Siena’s golden age lasted roughly 150 years, from the late twelfth to the mid-fourteenth century. It was a time which saw strong civic identity, social stability, and much investment in infrastructure and art and where Duccio di Buoninsegna, Simone Martini and Lorenzettiplied their trade to define the city’s magnificent School of Paintingwhich blended spiritual and civic ideals. Unfortunately for Siena, however, its political elites disregarded Lorenzetti’s advice, and by the middle of the century, the city descended into the chaos that had long been feared. In 1355, its citizens, angered by corruption and mismanagement, revolted.
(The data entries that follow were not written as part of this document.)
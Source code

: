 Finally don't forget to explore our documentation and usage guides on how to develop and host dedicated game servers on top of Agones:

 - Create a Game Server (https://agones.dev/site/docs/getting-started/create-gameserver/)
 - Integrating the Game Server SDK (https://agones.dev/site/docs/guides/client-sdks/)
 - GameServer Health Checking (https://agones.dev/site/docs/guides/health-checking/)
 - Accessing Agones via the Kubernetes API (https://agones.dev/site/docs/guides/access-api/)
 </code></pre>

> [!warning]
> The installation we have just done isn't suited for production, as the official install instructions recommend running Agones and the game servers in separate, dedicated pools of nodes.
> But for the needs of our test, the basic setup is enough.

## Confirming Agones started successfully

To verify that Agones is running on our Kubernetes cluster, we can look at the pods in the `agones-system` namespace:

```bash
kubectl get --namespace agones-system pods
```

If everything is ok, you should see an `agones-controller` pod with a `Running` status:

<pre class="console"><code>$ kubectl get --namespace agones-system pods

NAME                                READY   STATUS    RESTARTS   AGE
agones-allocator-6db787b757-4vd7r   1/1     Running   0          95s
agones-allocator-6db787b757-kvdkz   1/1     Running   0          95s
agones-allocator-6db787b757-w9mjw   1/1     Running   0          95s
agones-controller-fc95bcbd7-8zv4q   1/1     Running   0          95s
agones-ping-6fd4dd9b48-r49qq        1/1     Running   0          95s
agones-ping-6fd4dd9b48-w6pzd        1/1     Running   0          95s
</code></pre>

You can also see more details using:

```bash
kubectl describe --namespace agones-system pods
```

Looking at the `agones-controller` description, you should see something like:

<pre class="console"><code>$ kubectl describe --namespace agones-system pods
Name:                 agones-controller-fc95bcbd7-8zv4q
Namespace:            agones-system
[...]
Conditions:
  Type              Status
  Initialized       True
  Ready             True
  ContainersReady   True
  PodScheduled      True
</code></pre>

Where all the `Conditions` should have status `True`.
The sudden labour shortage and financial collapse brought on by the Black Death weakened the merchant class that had supported the Nine, who were duly overthrown which initiated a long period of instability, factionalism, external interference, and eventually domination by its neighbour and rival, Florence.
Although brilliantly crafted, The Allegory of Good and Bad Government is far more than a piece of decorative art; it is one of the most profound visual commentaries on politics and ethics ever created. The fresco cycle doesn’t just illustrate medieval civic ideals but visualises the consequences of choices in ways that modern societies, from democracies to corporations, ignore at their peril. Its sophistication lies in its transcendence of puerile ideology that so dominates today’s political discourse, reminding us that good governance is less about ideology than about a fundamental feedback loop whereby justice leads to trust which begets prosperity which reinforces justice. Break the loop, and society burns. Lorenzetti vividly warns that when governance prioritises self-serving elites rather than justice, the result is not only political oppression but economic collapse and cultural decay.
Surveying contemporary Western societies, their broken institutions, factional strife, crime-infested cities, crumbling infrastructure, rural decay, oppressive legal systems, cultural vacuity and subservience to foreign oversight, one is struck by just how far the modern age has descended into barbarism. And at the root of all this lies the very causes that Lorenzetti associated with civilisational decay.
Although Siena’s golden age was relatively short-lived, its substance was resplendent, which can still be gleaned today from its architectural and artistic splendour. Once considered by men driven by haughty opinion to be part of a lesser time, Siena’s distant past, in Lorenzetti’s 700-year-old art, is alive in wise counsel that teaches that the fate of society rests on justice, virtue, and shared responsibility: lessons that remain urgent in an age that has lost its way.